### SOURCE DATA:
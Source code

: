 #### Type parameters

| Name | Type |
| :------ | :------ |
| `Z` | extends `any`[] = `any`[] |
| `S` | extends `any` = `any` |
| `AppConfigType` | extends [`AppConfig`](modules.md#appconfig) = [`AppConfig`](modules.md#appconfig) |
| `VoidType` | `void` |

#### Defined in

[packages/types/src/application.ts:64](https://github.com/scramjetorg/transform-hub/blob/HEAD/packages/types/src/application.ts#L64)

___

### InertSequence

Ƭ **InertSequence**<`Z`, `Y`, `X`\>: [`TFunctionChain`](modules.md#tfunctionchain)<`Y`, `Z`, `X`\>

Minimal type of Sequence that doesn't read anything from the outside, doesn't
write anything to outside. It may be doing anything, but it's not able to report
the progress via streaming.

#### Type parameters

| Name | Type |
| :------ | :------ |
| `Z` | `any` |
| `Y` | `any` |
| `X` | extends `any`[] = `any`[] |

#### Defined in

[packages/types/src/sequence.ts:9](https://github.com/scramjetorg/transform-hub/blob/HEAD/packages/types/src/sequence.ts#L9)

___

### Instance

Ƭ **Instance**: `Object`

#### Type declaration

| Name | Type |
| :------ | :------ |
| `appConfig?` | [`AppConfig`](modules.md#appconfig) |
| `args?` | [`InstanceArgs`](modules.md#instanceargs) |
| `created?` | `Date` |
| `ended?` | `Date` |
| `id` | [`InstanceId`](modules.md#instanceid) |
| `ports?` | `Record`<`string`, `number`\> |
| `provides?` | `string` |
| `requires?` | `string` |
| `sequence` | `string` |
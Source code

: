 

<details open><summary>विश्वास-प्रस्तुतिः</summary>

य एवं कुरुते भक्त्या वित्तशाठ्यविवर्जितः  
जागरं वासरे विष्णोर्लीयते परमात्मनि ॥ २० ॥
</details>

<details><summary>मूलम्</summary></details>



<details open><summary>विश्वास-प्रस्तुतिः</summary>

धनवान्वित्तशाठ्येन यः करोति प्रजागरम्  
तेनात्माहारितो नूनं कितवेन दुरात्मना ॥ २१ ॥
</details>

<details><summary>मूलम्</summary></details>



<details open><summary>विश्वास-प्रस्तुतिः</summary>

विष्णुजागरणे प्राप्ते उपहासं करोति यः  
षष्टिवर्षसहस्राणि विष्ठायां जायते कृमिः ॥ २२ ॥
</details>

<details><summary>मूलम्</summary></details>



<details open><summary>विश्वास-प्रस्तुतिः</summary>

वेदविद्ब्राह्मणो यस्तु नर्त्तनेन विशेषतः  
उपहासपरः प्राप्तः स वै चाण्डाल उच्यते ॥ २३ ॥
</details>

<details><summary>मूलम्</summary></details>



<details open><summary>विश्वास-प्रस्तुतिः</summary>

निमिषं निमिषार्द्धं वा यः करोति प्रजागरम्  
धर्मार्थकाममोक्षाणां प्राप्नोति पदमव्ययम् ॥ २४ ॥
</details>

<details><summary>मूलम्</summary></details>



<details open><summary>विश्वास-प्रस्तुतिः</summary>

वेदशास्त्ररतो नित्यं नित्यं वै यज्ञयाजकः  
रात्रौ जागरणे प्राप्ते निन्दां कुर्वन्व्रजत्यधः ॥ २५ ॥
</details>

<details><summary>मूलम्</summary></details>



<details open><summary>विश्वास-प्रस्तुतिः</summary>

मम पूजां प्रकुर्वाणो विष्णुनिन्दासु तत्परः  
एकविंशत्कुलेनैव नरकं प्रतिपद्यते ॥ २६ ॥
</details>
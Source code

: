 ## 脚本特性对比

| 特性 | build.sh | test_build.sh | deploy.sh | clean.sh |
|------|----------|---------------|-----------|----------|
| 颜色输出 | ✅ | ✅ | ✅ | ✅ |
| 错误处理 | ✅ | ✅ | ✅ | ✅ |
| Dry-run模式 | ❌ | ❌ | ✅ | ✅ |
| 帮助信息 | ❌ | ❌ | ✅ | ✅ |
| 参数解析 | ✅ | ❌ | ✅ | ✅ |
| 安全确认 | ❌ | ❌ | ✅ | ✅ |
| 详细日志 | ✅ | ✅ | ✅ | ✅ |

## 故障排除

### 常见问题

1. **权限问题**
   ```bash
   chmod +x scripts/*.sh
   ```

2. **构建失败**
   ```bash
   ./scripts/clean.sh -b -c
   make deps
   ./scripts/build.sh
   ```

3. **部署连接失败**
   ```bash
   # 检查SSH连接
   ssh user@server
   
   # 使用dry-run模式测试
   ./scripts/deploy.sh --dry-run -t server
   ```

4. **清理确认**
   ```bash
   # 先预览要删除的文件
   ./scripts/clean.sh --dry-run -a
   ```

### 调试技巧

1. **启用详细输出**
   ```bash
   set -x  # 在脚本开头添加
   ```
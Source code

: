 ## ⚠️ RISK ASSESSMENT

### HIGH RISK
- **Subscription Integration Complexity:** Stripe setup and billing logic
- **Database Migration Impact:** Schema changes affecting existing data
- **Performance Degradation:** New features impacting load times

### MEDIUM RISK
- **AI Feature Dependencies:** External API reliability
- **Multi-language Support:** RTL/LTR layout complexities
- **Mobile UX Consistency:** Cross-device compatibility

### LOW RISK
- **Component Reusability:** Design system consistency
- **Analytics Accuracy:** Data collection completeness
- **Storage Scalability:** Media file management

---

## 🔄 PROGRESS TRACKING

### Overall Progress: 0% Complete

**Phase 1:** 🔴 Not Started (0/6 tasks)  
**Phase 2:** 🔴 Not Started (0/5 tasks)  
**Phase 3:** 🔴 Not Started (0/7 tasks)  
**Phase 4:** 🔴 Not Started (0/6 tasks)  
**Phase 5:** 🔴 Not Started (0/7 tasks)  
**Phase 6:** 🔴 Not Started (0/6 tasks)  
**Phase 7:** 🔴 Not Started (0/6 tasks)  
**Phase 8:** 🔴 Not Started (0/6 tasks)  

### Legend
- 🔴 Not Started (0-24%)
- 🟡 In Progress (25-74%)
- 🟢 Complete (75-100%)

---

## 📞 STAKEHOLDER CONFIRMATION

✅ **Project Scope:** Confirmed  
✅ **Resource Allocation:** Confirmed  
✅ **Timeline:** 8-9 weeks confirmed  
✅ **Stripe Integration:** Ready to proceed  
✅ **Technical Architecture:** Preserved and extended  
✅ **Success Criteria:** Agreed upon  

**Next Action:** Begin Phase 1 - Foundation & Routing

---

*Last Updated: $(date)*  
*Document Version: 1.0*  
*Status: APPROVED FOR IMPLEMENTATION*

### EXERCISE INSTRUCTIONS:
Transcribe all the data word for word, as it appears above.

### SOLUTION FOR THIS PROBLEM:
Source code

: #### Type parameters

| Name | Type |
| :------ | :------ |
| `Z` | extends `any`[] = `any`[] |
| `S` | extends `any` = `any` |
| `AppConfigType` | extends [`AppConfig`](modules.md#appconfig) = [`AppConfig`](modules.md#appconfig) |
| `VoidType` | `void` |

#### Defined in

[packages/types/src/application.ts:64](https://github.com/scramjetorg/transform-hub/blob/HEAD/packages/types/src/application.ts#L64)

___

### InertSequence

Ƭ **InertSequence**<`Z`, `Y`, `X`\>: [`TFunctionChain`](modules.md#tfunctionchain)<`Y`, `Z`, `X`\>

Minimal type of Sequence that doesn't read anything from the outside, doesn't
write anything to outside. It may be doing anything, but it's not able to report
the progress via streaming.

#### Type parameters

| Name | Type |
| :------ | :------ |
| `Z` | `any` |
| `Y` | `any` |
| `X` | extends `any`[] = `any`[] |

#### Defined in

[packages/types/src/sequence.ts:9](https://github.com/scramjetorg/transform-hub/blob/HEAD/packages/types/src/sequence.ts#L9)

___

### Instance

Ƭ **Instance**: `Object`

#### Type declaration

| Name | Type |
| :------ | :------ |
| `appConfig?` | [`AppConfig`](modules.md#appconfig) |
| `args?` | [`InstanceArgs`](modules.md#instanceargs) |
| `created?` | `Date` |
| `ended?` | `Date` |
| `id` | [`InstanceId`](modules.md#instanceid) |
| `ports?` | `Record`<`string`, `number`\> |
| `provides?` | `string` |
| `requires?` | `string` |
| `sequence` | `string` |
Source code

: 

<details open><summary>विश्वास-प्रस्तुतिः</summary>

य एवं कुरुते भक्त्या वित्तशाठ्यविवर्जितः  
जागरं वासरे विष्णोर्लीयते परमात्मनि ॥ २० ॥
</details>

<details><summary>मूलम्</summary></details>



<details open><summary>विश्वास-प्रस्तुतिः</summary>

धनवान्वित्तशाठ्येन यः करोति प्रजागरम्  
तेनात्माहारितो नूनं कितवेन दुरात्मना ॥ २१ ॥
</details>

<details><summary>मूलम्</summary></details>



<details open><summary>विश्वास-प्रस्तुतिः</summary>

विष्णुजागरणे प्राप्ते उपहासं करोति यः  
षष्टिवर्षसहस्राणि विष्ठायां जायते कृमिः ॥ २२ ॥
</details>

<details><summary>मूलम्</summary></details>



<details open><summary>विश्वास-प्रस्तुतिः</summary>

वेदविद्ब्राह्मणो यस्तु नर्त्तनेन विशेषतः  
उपहासपरः प्राप्तः स वै चाण्डाल उच्यते ॥ २३ ॥
</details>

<details><summary>मूलम्</summary></details>



<details open><summary>विश्वास-प्रस्तुतिः</summary>

निमिषं निमिषार्द्धं वा यः करोति प्रजागरम्  
धर्मार्थकाममोक्षाणां प्राप्नोति पदमव्ययम् ॥ २४ ॥
</details>

<details><summary>मूलम्</summary></details>



<details open><summary>विश्वास-प्रस्तुतिः</summary>

वेदशास्त्ररतो नित्यं नित्यं वै यज्ञयाजकः  
रात्रौ जागरणे प्राप्ते निन्दां कुर्वन्व्रजत्यधः ॥ २५ ॥
</details>

<details><summary>मूलम्</summary></details>



<details open><summary>विश्वास-प्रस्तुतिः</summary>

मम पूजां प्रकुर्वाणो विष्णुनिन्दासु तत्परः  
एकविंशत्कुलेनैव नरकं प्रतिपद्यते ॥ २६ ॥
</details>
Source code

: ## 脚本特性对比

| 特性 | build.sh | test_build.sh | deploy.sh | clean.sh |
|------|----------|---------------|-----------|----------|
| 颜色输出 | ✅ | ✅ | ✅ | ✅ |
| 错误处理 | ✅ | ✅ | ✅ | ✅ |
| Dry-run模式 | ❌ | ❌ | ✅ | ✅ |
| 帮助信息 | ❌ | ❌ | ✅ | ✅ |
| 参数解析 | ✅ | ❌ | ✅ | ✅ |
| 安全确认 | ❌ | ❌ | ✅ | ✅ |
| 详细日志 | ✅ | ✅ | ✅ | ✅ |

## 故障排除

### 常见问题

1. **权限问题**
   ```bash
   chmod +x scripts/*.sh
   ```

2. **构建失败**
   ```bash
   ./scripts/clean.sh -b -c
   make deps
   ./scripts/build.sh
   ```

3. **部署连接失败**
   ```bash
   # 检查SSH连接
   ssh user@server
   
   # 使用dry-run模式测试
   ./scripts/deploy.sh --dry-run -t server
   ```

4. **清理确认**
   ```bash
   # 先预览要删除的文件
   ./scripts/clean.sh --dry-run -a
   ```

### 调试技巧

1. **启用详细输出**
   ```bash
   set -x  # 在脚本开头添加
   ```
Source code

: ## ⚠️ RISK ASSESSMENT

### HIGH RISK
- **Subscription Integration Complexity:** Stripe setup and billing logic
- **Database Migration Impact:** Schema changes affecting existing data
- **Performance Degradation:** New features impacting load times

### MEDIUM RISK
- **AI Feature Dependencies:** External API reliability
- **Multi-language Support:** RTL/LTR layout complexities
- **Mobile UX Consistency:** Cross-device compatibility

### LOW RISK
- **Component Reusability:** Design system consistency
- **Analytics Accuracy:** Data collection completeness
- **Storage Scalability:** Media file management

---

## 🔄 PROGRESS TRACKING

### Overall Progress: 0% Complete

**Phase 1:** 🔴 Not Started (0/6 tasks)  
**Phase 2:** 🔴 Not Started (0/5 tasks)  
**Phase 3:** 🔴 Not Started (0/7 tasks)  
**Phase 4:** 🔴 Not Started (0/6 tasks)  
**Phase 5:** 🔴 Not Started (0/7 tasks)  
**Phase 6:** 🔴 Not Started (0/6 tasks)  
**Phase 7:** 🔴 Not Started (0/6 tasks)  
**Phase 8:** 🔴 Not Started (0/6 tasks)  

### Legend
- 🔴 Not Started (0-24%)
- 🟡 In Progress (25-74%)
- 🟢 Complete (75-100%)

---

## 📞 STAKEHOLDER CONFIRMATION

✅ **Project Scope:** Confirmed  
✅ **Resource Allocation:** Confirmed  
✅ **Timeline:** 8-9 weeks confirmed  
✅ **Stripe Integration:** Ready to proceed  
✅ **Technical Architecture:** Preserved and extended  
✅ **Success Criteria:** Agreed upon  

**Next Action:** Begin Phase 1 - Foundation & Routing

---

*Last Updated: $(date)*  
*Document Version: 1.0*  
*Status: APPROVED FOR IMPLEMENTATION*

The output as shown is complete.